Due to their small size and economical cost structure compared to traditional satellite hardware, LEO satellites can be built and launched for commercial use at a reasonable price for consumers. These satellites also have a relatively short lifespan, about 7 to 10 years. Higher altitude satellite technologies were are typically built to last up to 30 years, which requires a lot of specialized componentry and extensive qualification. The shorter lifespan of LEO satellites eliminates many of those costs.
The larger size of the constellation also means that if one LEO satellite malfunctions or reaches the end of its life, the other satellites in the constellation can pick up the load until it is replaced. In other words, the network is self-healing. These features have allowed satellites to move into commercial applications rather than being reserved for government work as they were in the past. Let’s take a look at some of the uses of LEO satellites already in active.
LEO satellite technology has made major advancements in the field of global communication. These satellites can help to bring high-speed internet to people in remote and rural areas, bridging the digital divide. Currently, more than half of the world population is without internet. LEO satellites will allow those in these regions to access important resources including online education, telemedicine, e-commerce and social networking to name a few, which will foster economic and social development.

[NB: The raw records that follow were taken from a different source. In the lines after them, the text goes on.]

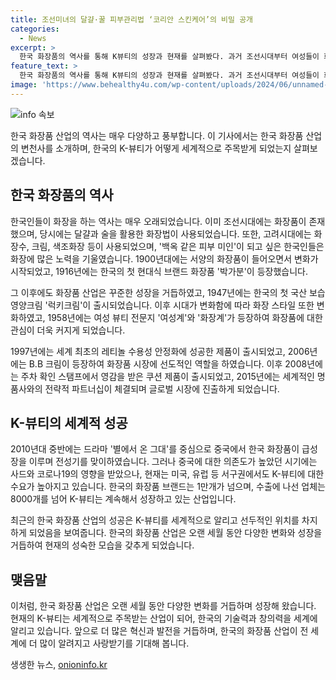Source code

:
 ```yaml
---
title: 조선미녀의 달걀·꿀 피부관리법 ‘코리안 스킨케어’의 비밀 공개
categories:
  - News
excerpt: >
  한국 화장품의 역사를 통해 K뷰티의 성장과 현재를 살펴봤다. 과거 조선시대부터 여성들이 화장품을 만들며 아름다움을 추구해왔고, 박가분으로 처음으로 현대식 브랜드 화장품이 등장했다. 1970년대에는 서구화장이 유행하며 화려한 메이크업이 인기를 끌었고, 1990년대부터는 기능성 화장품의 수요가 늘어나게 되었다. 2000년대에는 B.B 크림과 에어쿠션 같은 혁신적인 제품이 등장하며 K뷰티가 세계적으로 주목받게 되었다. 현재 K뷰티는 미국, 유럽 등 서구권에서도 큰 인기를 얻으면서 다시 한번 새로운 역사를 쓰고 있다. 한국의 제품이 국내, 해외에서 큰 사랑을 받는 모습을 보여주고 있다.
feature_text: >
  한국 화장품의 역사를 통해 K뷰티의 성장과 현재를 살펴봤다. 과거 조선시대부터 여성들이 화장품을 만들며 아름다움을 추구해왔고, 박가분으로 처음으로 현대식 브랜드 화장품이 등장했다. 1970년대에는 서구화장이 유행하며 화려한 메이크업이 인기를 끌었고, 1990년대부터는 기능성 화장품의 수요가 늘어나게 되었다. 2000년대에는 B.B 크림과 에어쿠션 같은 혁신적인 제품이 등장하며 K뷰티가 세계적으로 주목받게 되었다. 현재 K뷰티는 미국, 유럽 등 서구권에서도 큰 인기를 얻으면서 다시 한번 새로운 역사를 쓰고 있다. 한국의 제품이 국내, 해외에서 큰 사랑을 받는 모습을 보여주고 있다.
image: 'https://www.behealthy4u.com/wp-content/uploads/2024/06/unnamed-file.png'
---
```


<p><img src="https://www.behealthy4u.com/wp-content/uploads/2024/06/unnamed-file.png" alt="info 속보" /></p>

<p data-ke-size="size16">한국 화장품 산업의 역사는 매우 다양하고 풍부합니다. 이 기사에서는 한국 화장품 산업의 변천사를 소개하며, 한국의 K-뷰티가 어떻게 세계적으로 주목받게 되었는지 살펴보겠습니다.</p>

<h2 data-ke-size="size26">한국 화장품의 역사</h2>

<p data-ke-size="size16">한국인들이 화장을 하는 역사는 매우 오래되었습니다. 이미 조선시대에는 화장품이 존재했으며, 당시에는 달걀과 술을 활용한 화장법이 사용되었습니다. 또한, 고려시대에는 화장수, 크림, 색조화장 등이 사용되었으며, '백옥 같은 피부 미인'이 되고 싶은 한국인들은 화장에 많은 노력을 기울였습니다. 1900년대에는 서양의 화장품이 들어오면서 변화가 시작되었고, 1916년에는 한국의 첫 현대식 브랜드 화장품 '박가분'이 등장했습니다.</p>

<p data-ke-size="size16">그 이후에도 화장품 산업은 꾸준한 성장을 거듭하였고, 1947년에는 한국의 첫 국산 보습 영양크림 '럭키크림'이 출시되었습니다. 이후 시대가 변화함에 따라 화장 스타일 또한 변화하였고, 1958년에는 여성 뷰티 전문지 '여성계'와 '화장계'가 등장하여 화장품에 대한 관심이 더욱 커지게 되었습니다.</p>

<p data-ke-size="size16">1997년에는 세계 최초의 레티놀 수용성 안정화에 성공한 제품이 출시되었고, 2006년에는 B.B 크림이 등장하여 화장품 시장에 선도적인 역할을 하였습니다. 이후 2008년에는 주차 확인 스탬프에서 영감을 받은 쿠션 제품이 출시되었고, 2015년에는 세계적인 명품사와의 전략적 파트너십이 체결되며 글로벌 시장에 진출하게 되었습니다.</p>

<h2 data-ke-size="size26">K-뷰티의 세계적 성공</h2>

<p data-ke-size="size16">2010년대 중반에는 드라마 '별에서 온 그대'를 중심으로 중국에서 한국 화장품이 급성장을 이루며 전성기를 맞이하였습니다. 그러나 중국에 대한 의존도가 높았던 시기에는 사드와 코로나19의 영향을 받았으나, 현재는 미국, 유럽 등 서구권에서도 K-뷰티에 대한 수요가 높아지고 있습니다. 한국의 화장품 브랜드는 1만개가 넘으며, 수출에 나선 업체는 8000개를 넘어 K-뷰티는 계속해서 성장하고 있는 산업입니다.</p>

<p data-ke-size="size16">최근의 한국 화장품 산업의 성공은 K-뷰티를 세계적으로 알리고 선두적인 위치를 차지하게 되었음을 보여줍니다. 한국의 화장품 산업은 오랜 세월 동안 다양한 변화와 성장을 거듭하여 현재의 성숙한 모습을 갖추게 되었습니다.</p>

<h2 data-ke-size="size26">맺음말</h2>

<p data-ke-size="size16">이처럼, 한국 화장품 산업은 오랜 세월 동안 다양한 변화를 거듭하며 성장해 왔습니다. 현재의 K-뷰티는 세계적으로 주목받는 산업이 되어, 한국의 기술력과 창의력을 세계에 알리고 있습니다. 앞으로 더 많은 혁신과 발전을 거듭하며, 한국의 화장품 산업이 전 세계에 더 많이 알려지고 사랑받기를 기대해 봅니다.</p>
생생한 뉴스, <a href="https://onioninfo.kr" rel="dofollow">onioninfo.kr</a>


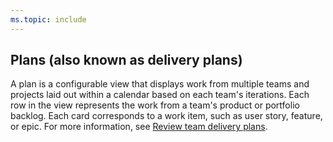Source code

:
 ```yaml
---
ms.topic: include
---
```



## Plans (also known as delivery plans) 
 
A plan is a configurable view that displays work from multiple teams and projects laid out within a calendar based on each team's iterations. Each row in the view represents the work from a team's product or portfolio backlog. Each card corresponds to a work item, such as user story, feature, or epic. For more information, see [Review team delivery plans](../../boards/plans/review-team-plans.md).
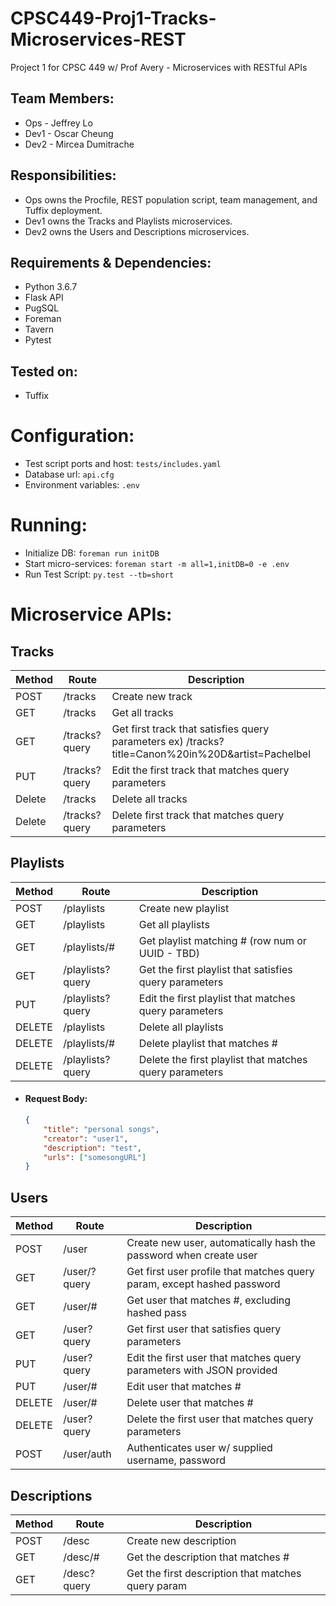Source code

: # CPSC449-Proj1-Tracks-Microservices-REST
Project 1 for CPSC 449 w/ Prof Avery - Microservices with RESTful APIs

## Team Members:
* Ops  - Jeffrey Lo
* Dev1 - Oscar Cheung
* Dev2 - Mircea Dumitrache

## Responsibilities:
* Ops   owns the Procfile, REST population script, team management, and Tuffix deployment.
* Dev1  owns the Tracks and Playlists microservices.
* Dev2  owns the Users and Descriptions microservices.

## Requirements & Dependencies:
* Python 3.6.7
* Flask API
* PugSQL
* Foreman
* Tavern
* Pytest

## Tested on:
* Tuffix

# Configuration:
* Test script ports and host: ```tests/includes.yaml```
* Database url: ``` api.cfg ```
* Environment variables: ``` .env ```


# Running: 
* Initialize DB: ```foreman run initDB```
* Start micro-services: ```foreman start -m all=1,initDB=0 -e .env```
* Run Test Script: ```py.test --tb=short``` 

# Microservice APIs:
## Tracks
| Method | Route         | Description                                                                                       |
|---------|---------------|---------------------------------------------------------------------------------------------------|
| POST    | /tracks       | Create new track                                                                                  |
| GET     | /tracks       | Get all tracks                                                                                    |
| GET     | /tracks?query | Get first track that satisfies query parameters ex) /tracks?title=Canon%20in%20D&artist=Pachelbel |
| PUT     | /tracks?query | Edit the first track that matches query parameters                                                |
| Delete  | /tracks       | Delete all tracks                                                                                 |
| Delete  | /tracks?query | Delete first track that matches query parameters                                                  |

## Playlists
| Method | Route            | Description                                             |
|--------|------------------|---------------------------------------------------------|
| POST   | /playlists       | Create new playlist                                     |
| GET    | /playlists       | Get all playlists                                       |
| GET    | /playlists/#     | Get playlist matching # (row num or UUID - TBD)         |
| GET    | /playlists?query | Get the first playlist that satisfies query parameters  |
| PUT    | /playlists?query | Edit the first playlist that matches query parameters   |
| DELETE | /playlists       | Delete all playlists                                    |
| DELETE | /playlists/#     | Delete playlist that matches #                          |
| DELETE | /playlists?query | Delete the first playlist that matches query parameters |

* #### Request Body:
    ```json
    {
        "title": "personal songs",
        "creator": "user1",
        "description": "test",
        "urls": ["somesongURL"]
    }
    ```

## Users
| Method | Route        | Description                                                             |
|--------|--------------|-------------------------------------------------------------------------|
| POST   | /user        | Create new user, automatically hash the password when create user       |
| GET    | /user/?query | Get first user profile that matches query param, except hashed password |
| GET    | /user/#      | Get user that matches #, excluding hashed pass                          |
| GET    | /user?query  | Get first user that satisfies query parameters                          |
| PUT    | /user?query  | Edit the first user that matches query parameters with JSON provided    |
| PUT    | /user/#      | Edit user that matches #                                                |
| DELETE | /user/#      | Delete user that matches #                                              |
| DELETE | /user?query  | Delete the first user that matches query parameters                     |
| POST   | /user/auth   | Authenticates user w/ supplied username, password                       |

## Descriptions
| Method | Route              | Description                                        |
|--------|--------------------|----------------------------------------------------|
| POST   | /desc       | Create new description                             |
| GET    | /desc/#     | Get the description that matches #                 |
| GET    | /desc?query | Get the first description that matches query param |
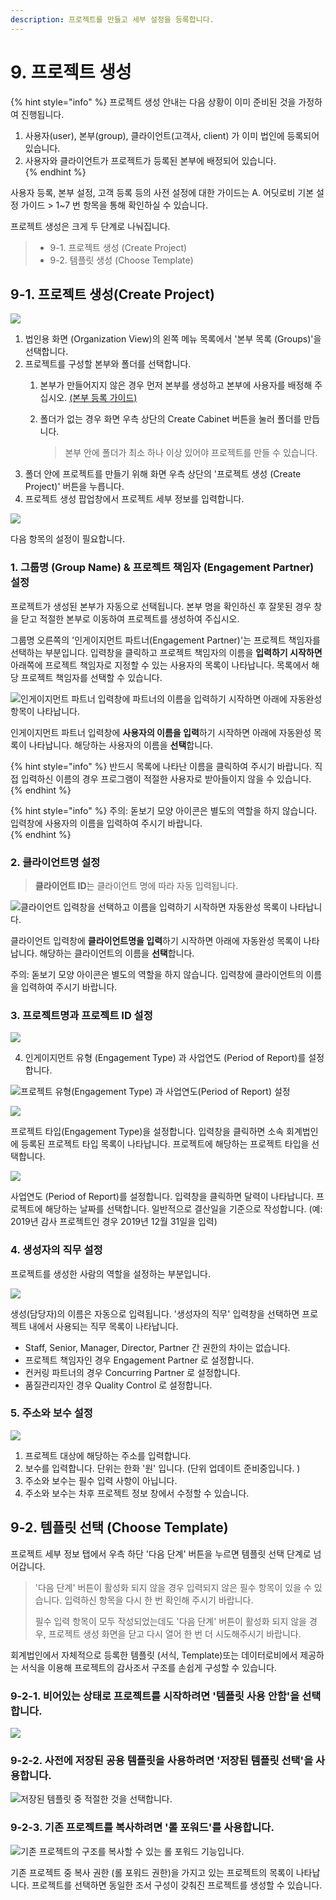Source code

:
 ```yaml
---
description: 프로젝트를 만들고 세부 설정을 등록합니다.
---
```


# 9. 프로젝트 생성

{% hint style="info" %}
프로젝트 생성 안내는 다음 상황이 이미 준비된 것을 가정하여 진행됩니다. 

1. 사용자\(user\), 본부\(group\), 클라이언트\(고객사, client\) 가 이미 법인에 등록되어 있습니다. 
2. 사용자와 클라이언트가 프로젝트가 등록된 본부에 배정되어 있습니다.  
{% endhint %}

사용자 등록, 본부 설정, 고객 등록 등의 사전 설정에 대한 가이드는 A. 어딧로비 기본 설정 가이드 &gt; 1~7 번 항목을 통해 확인하실 수 있습니다. 

프로젝트 생성은 크게 두 단계로 나눠집니다. 

> * 9-1. 프로젝트 생성 \(Create Project\) 
> * 9-2. 템플릿 생성 \(Choose Template\)

## 9-1. 프로젝트 생성\(Create Project\)

![](../../.gitbook/assets/a_8_1%20%281%29.jpg)

1. 법인용 화면 \(Organization View\)의 왼쪽 메뉴 목록에서 '본부 목록 \(Groups\)'을 선택합니다. 
2. 프로젝트를 구성할 본부와 폴더를 선택합니다. 
   1. 본부가 만들어지지 않은 경우 먼저 본부를 생성하고 본부에 사용자를 배정해 주십시오. [\(본부 등록 가이드\)](x.-group-1.md)
   2. 폴더가 없는 경우 화면 우측 상단의 Create Cabinet 버튼을 눌러 폴더를 만듭니다. 

      > 본부 안에 폴더가 최소 하나 이상 있어야 프로젝트를 만들 수 있습니다.
3. 폴더 안에 프로젝트를 만들기 위해 화면 우측 상단의 '프로젝트 생성 \(Create Project\)' 버튼을 누릅니다. 
4. 프로젝트 생성 팝업창에서 프로젝트 세부 정보를 입력합니다.  

![](../../.gitbook/assets/a_8_2.jpg)

다음 항목의 설정이 필요합니다.  

### **1. 그룹명** \(Group Name\) & **프로젝트 책임자 \(Engagement Partner\) 설정**  

프로젝트가 생성된 본부가 자동으로 선택됩니다. 본부 명을 확인하신 후 잘못된 경우 창을 닫고 적절한 본부로 이동하여 프로젝트를 생성하여 주십시오. 

그룹명 오른쪽의 '인게이지먼트 파트너\(Engagement Partner\)'는 프로젝트 책임자를 선택하는 부분입니다. 입력창을 클릭하고 프로젝트 책임자의 이름을 **입력하기 시작하면** 아래쪽에 프로젝트 책임자로 지정할 수 있는 사용자의 목록이 나타납니다.  목록에서 해당 프로젝트 책임자를 선택할 수 있습니다.  

![&#xC778;&#xAC8C;&#xC774;&#xC9C0;&#xBA3C;&#xD2B8; &#xD30C;&#xD2B8;&#xB108; &#xC785;&#xB825;&#xCC3D;&#xC5D0; &#xD30C;&#xD2B8;&#xB108;&#xC758; &#xC774;&#xB984;&#xC744; &#xC785;&#xB825;&#xD558;&#xAE30; &#xC2DC;&#xC791;&#xD558;&#xBA74; &#xC544;&#xB798;&#xC5D0; &#xC790;&#xB3D9;&#xC644;&#xC131; &#xD56D;&#xBAA9;&#xC774; &#xB098;&#xD0C0;&#xB0A9;&#xB2C8;&#xB2E4;.](../../.gitbook/assets/image%20%2861%29.png)

인게이지먼트 파트너 입력창에 **사용자의 이름을 입력**하기 시작하면 아래에 자동완성 목록이 나타납니다. 해당하는 사용자의 이름을 **선택**합니다. 

{% hint style="info" %}
반드시 목록에 나타난 이름을 클릭하여 주시기 바랍니다. 직접 입력하신 이름의 경우 프로그램이 적절한 사용자로 받아들이지 않을 수 있습니다.  
{% endhint %}

{% hint style="info" %}
주의: 돋보기 모양 아이콘은 별도의 역할을 하지 않습니다. 입력창에 사용자의 이름을 입력하여 주시기 바랍니다.  
{% endhint %}

### 2. **클라이언트명 설정**  

> **클라이언트 ID**는 클라이언트 명에 따라 자동 입력됩니다.

![&#xD074;&#xB77C;&#xC774;&#xC5B8;&#xD2B8; &#xC785;&#xB825;&#xCC3D;&#xC744; &#xC120;&#xD0DD;&#xD558;&#xACE0; &#xC774;&#xB984;&#xC744; &#xC785;&#xB825;&#xD558;&#xAE30; &#xC2DC;&#xC791;&#xD558;&#xBA74; &#xC790;&#xB3D9;&#xC644;&#xC131; &#xBAA9;&#xB85D;&#xC774; &#xB098;&#xD0C0;&#xB0A9;&#xB2C8;&#xB2E4;.  ](../../.gitbook/assets/client-select-input-edited_for-web.jpg)

클라이언트 입력창에 **클라이언트명을 입력**하기 시작하면 아래에 자동완성 목록이 나타납니다. 해당하는 클라이언트의 이름을 **선택**합니다. 

주의: 돋보기 모양 아이콘은 별도의 역할을 하지 않습니다. 입력창에 클라이언트의 이름을 입력하여 주시기 바랍니다. 

### 3. **프로젝트명**과 **프로젝트 ID 설정**  

![](../../.gitbook/assets/project-title-and-id_for-web.jpg)

4. 인게이지먼트 유형 \(Engagement Type\) 과 사업연도 \(Period of Report\)를 설정합니다.  

![&#xD504;&#xB85C;&#xC81D;&#xD2B8; &#xC720;&#xD615;\(Engagement Type\) &#xACFC; &#xC0AC;&#xC5C5;&#xC5F0;&#xB3C4;\(Period of Report\) &#xC124;&#xC815;  ](../../.gitbook/assets/engagement-type_and_period-of-report_for-web.jpg)

![](../../.gitbook/assets/a_8_5.jpg)

프로젝트 타입\(Engagement Type\)을 설정합니다. 입력창을 클릭하면 소속 회계법인에 등록된 프로젝트 타입 목록이 나타납니다. 프로젝트에 해당하는 프로젝트 타입을 선택합니다. 

![](../../.gitbook/assets/a_8_6.jpg)

사업연도 \(Period of Report\)를 설정합니다. 입력창을 클릭하면 달력이 나타납니다. 프로젝트에 해당하는 날짜를 선택합니다.  일반적으로 결산일을 기준으로 작성합니다. \(예: 2019년 감사 프로젝트인 경우 2019년 12월 31일을 입력\) 

### 4. 생성자의 직무 설정  

프로젝트를 생성한 사람의 역할을 설정하는 부분입니다.  

![](../../.gitbook/assets/a_8_7.jpg)

생성\(담당자\)의 이름은 자동으로 입력됩니다.  '생성자의 직무' 입력창을 선택하면 프로젝트 내에서 사용되는 직무 목록이 나타납니다.  

* Staff, Senior, Manager, Director, Partner 간 권한의 차이는 없습니다. 
* 프로젝트 책임자인 경우 Engagement Partner 로 설정합니다. 
* 컨커링 파트너의 경우 Concurring Partner 로 설정합니다. 
* 품질관리자인 경우 Quality Control 로 설정합니다. 

### 5. 주소와 보수 설정  

![](../../.gitbook/assets/address_and_fee_for-web.jpg)

1. 프로젝트 대상에 해당하는 주소를 입력합니다. 
2. 보수를 입력합니다. 단위는 한화 '원' 입니다. \(단위 업데이트 준비중입니다. \)
3. 주소와 보수는 필수 입력 사항이 아닙니다. 
4. 주소와 보수는 차후 프로젝트 정보 창에서 수정할 수 있습니다. 

## 9-2. 템플릿 선택 \(Choose Template\) 

프로젝트 세부 정보 탭에서 우측 하단 '다음 단계' 버튼을 누르면 템플릿 선택 단계로 넘어갑니다.

> '다음 단계' 버튼이 활성화 되지 않을 경우 입력되지 않은 필수 항목이 있을 수 있습니다. 입력하신 항목을 다시 한 번 확인해 주시기 바랍니다. 
>
> 필수 입력 항목이 모두 작성되었는데도 '다음 단계' 버튼이 활성화 되지 않을 경우, 프로젝트 생성 화면을 닫고 다시 열어 한 번 더 시도해주시기 바랍니다.

회계법인에서 자체적으로 등록한 템플릿 \(서식, Template\)또는 데이터로비에서 제공하는 서식을 이용해 프로젝트의 감사조서 구조를 손쉽게 구성할 수 있습니다. 

### 9-2-1. 비어있는 상태로 프로젝트를 시작하려면 '템플릿 사용 안함'을 선택합니다. 

![](../../.gitbook/assets/a_8_8.jpg)

### 9-2-2. 사전에 저장된 공용 템플릿을 사용하려면 '저장된 템플릿 선택'을 사용합니다. 

![&#xC800;&#xC7A5;&#xB41C; &#xD15C;&#xD50C;&#xB9BF; &#xC911; &#xC801;&#xC808;&#xD55C; &#xAC83;&#xC744; &#xC120;&#xD0DD;&#xD569;&#xB2C8;&#xB2E4;. ](../../.gitbook/assets/a_8_8_create_project_by_template.jpg)

### 9-2-3. 기존 프로젝트를 복사하려면 '롤 포워드'를 사용합니다. 

![&#xAE30;&#xC874; &#xD504;&#xB85C;&#xC81D;&#xD2B8;&#xC758; &#xAD6C;&#xC870;&#xB97C; &#xBCF5;&#xC0AC;&#xD560; &#xC218; &#xC788;&#xB294; &#xB864; &#xD3EC;&#xC6CC;&#xB4DC; &#xAE30;&#xB2A5;&#xC785;&#xB2C8;&#xB2E4;. ](../../.gitbook/assets/a_8_8_create_project_by_roll-forward.jpg)

기존 프로젝트 중 복사 권한 \(롤 포워드 권한\)을 가지고 있는 프로젝트의 목록이 나타납니다. 프로젝트를 선택하면 동일한 조서 구성이 갖춰진 프로젝트를 생성할 수 있습니다.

The high-speed internet that LEO satellites provide is also accessible around the globe. These satellites can be launched into any orbit, with no limits as to where around the world they can reach, including the poles. This means that there are more available orbits. Due to this flexibility, LEO satellites can provide internet service to underserved or unserved areas of the planet.
The average American checks the weather more than 3 times a day. LEO satellites have helped to make weather forecasting more accurate with their ability to gather large amounts of data.
Since LEO satellites orbit close to the earth, their altitude is ideal for capturing high-resolution images of weather patterns. They are also able to detect temperature and moisture structure below the cloud top. Their flexibility when it comes to orbit pathways also contributes to their global weather coverage. LEO satellites can even reach the poles, which was previously a challenge.
Not only can this technology help with everyday weather forecasting, but it can also prove a useful tool during disasters including floods, hurricanes, tornados and more. The vast weather data recorded by LEO satellites can help save lives by enabling meteorologists to issue more accurate and timely warnings.
LEO satellites have also played a role in the evolution of navigation. These satellites have helped to power the North American global positioning system known as GPS. This system provides precise positioning and timing information that is integral to daily activities including driving, navigational maps, ride-sharing services, logistics, and even personal fitness trackers.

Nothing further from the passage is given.